Secret of the Wind
Vocalist Elisabeth Kontomanou first met pianist Geri Allen in March 2011, when both were invited to participate in a Billie Holiday tribute presented in Montreal by the Jazz en Rafale festival. They immediately bonded, igniting a lively correspondence that often centered around thoughts on faith.
Four months later, they reunited in a Normandy studio to create Secret of the Wind, a magnificent work that is both specifically and generally sacred. The disc’s core comprises traditional Afro-American spirituals and likeminded compositions by Marvin Gaye, Grady Tate, Curtis Mayfield, Billy Taylor, Ralph Carmichael and Kontomanou herself (contributing the title track and another original piece). Those tracks are augmented by a trio of secular pop standards—“If I Ruled the World,” “L.O.V.E.” and “Nature Boy”—that broaden the album’s theme to one of peace, love and understanding.

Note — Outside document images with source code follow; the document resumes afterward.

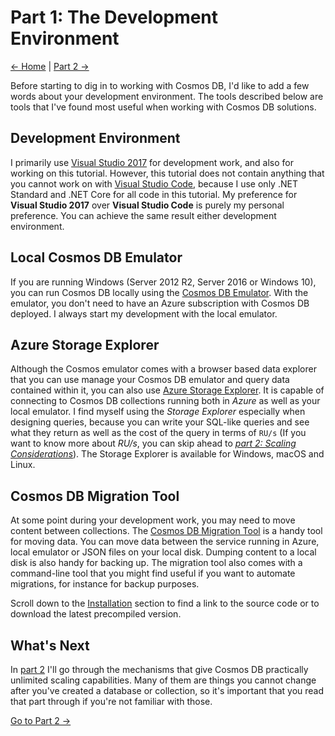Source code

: # Part 1: The Development Environment

[<- Home](README.md) | [Part 2 ->](Part02-readme.md)

Before starting to dig in to working with Cosmos DB, I'd like to add a few words about your development environment. The tools described below are tools that I've found most useful when working with Cosmos DB solutions.

## Development Environment
I primarily use [Visual Studio 2017](https://docs.microsoft.com/en-us/visualstudio/install/install-visual-studio?view=vs-2017) for development work, and also for working on this tutorial. However, this tutorial does not contain anything that you cannot work on with [Visual Studio Code](https://code.visualstudio.com/), because I use only .NET Standard and .NET Core for all code in this tutorial. My preference for **Visual Studio 2017** over **Visual Studio Code** is purely my personal preference. You can achieve the same result either development environment.

## Local Cosmos DB Emulator
If you are running Windows (Server 2012 R2, Server 2016 or Windows 10), you can run Cosmos DB locally using the [Cosmos DB Emulator](https://docs.microsoft.com/en-us/azure/cosmos-db/local-emulator). With the emulator, you don't need to have an Azure subscription with Cosmos DB deployed. I always start my development with the local emulator.

## Azure Storage Explorer
Although the Cosmos emulator comes with a browser based data explorer that you can use manage your Cosmos DB emulator and query data contained within it, you can also use [Azure Storage Explorer](https://azure.microsoft.com/en-us/features/storage-explorer/). It is capable of connecting to Cosmos DB collections running both in *Azure* as well as your local emulator. I find myself using the *Storage Explorer* especially when designing queries, because you can write your SQL-like queries and see what they return as well as the cost of the query in terms of `RU/s` (If you want to know more about *RU/s*, you can skip ahead to [*part 2: Scaling Considerations*](Part02-readme.md)). The Storage Explorer is available for Windows, macOS and Linux.

## Cosmos DB Migration Tool
At some point during your development work, you may need to move content between collections. The [Cosmos DB Migration Tool](https://docs.microsoft.com/en-us/azure/cosmos-db/import-data) is a handy tool for moving data. You can move data between the service running in Azure, local emulator or JSON files on your local disk. Dumping content to a local disk is also handy for backing up. The migration tool also comes with a command-line tool that you might find useful if you want to automate migrations, for instance for backup purposes.

Scroll down to the [Installation](https://docs.microsoft.com/en-us/azure/cosmos-db/import-data#Install) section to find a link to the source code or to download the latest precompiled version.

## What's Next
In [part 2](Part02-readme.md) I'll go through the mechanisms that give Cosmos DB practically unlimited scaling capabilities. Many of them are things you cannot change after you've created a database or collection, so it's important that you read that part through if you're not familiar with those.

[Go to Part 2 ->](Part02-readme.md)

Allen devotees might be surprised by the tremendous restraint she demonstrates. Though she is a full and richly imaginative partner in this project, she clearly appreciates its reverential tone. Kontomanou responds with her finest session to date, magnificently suggesting the musicianship of Carmen McRae blended with the grit of Nina Simone. The depth of their mutual respect is evident throughout, though it is perhaps most superbly demonstrated on Kontomanou’s “Everybody Was Born Free,” propelled by Allen’s steadily knotting and unknotting of tension, and a fiery, testifying treatment of Taylor’s “I Wish I Knew How It Would Feel to Be Free.”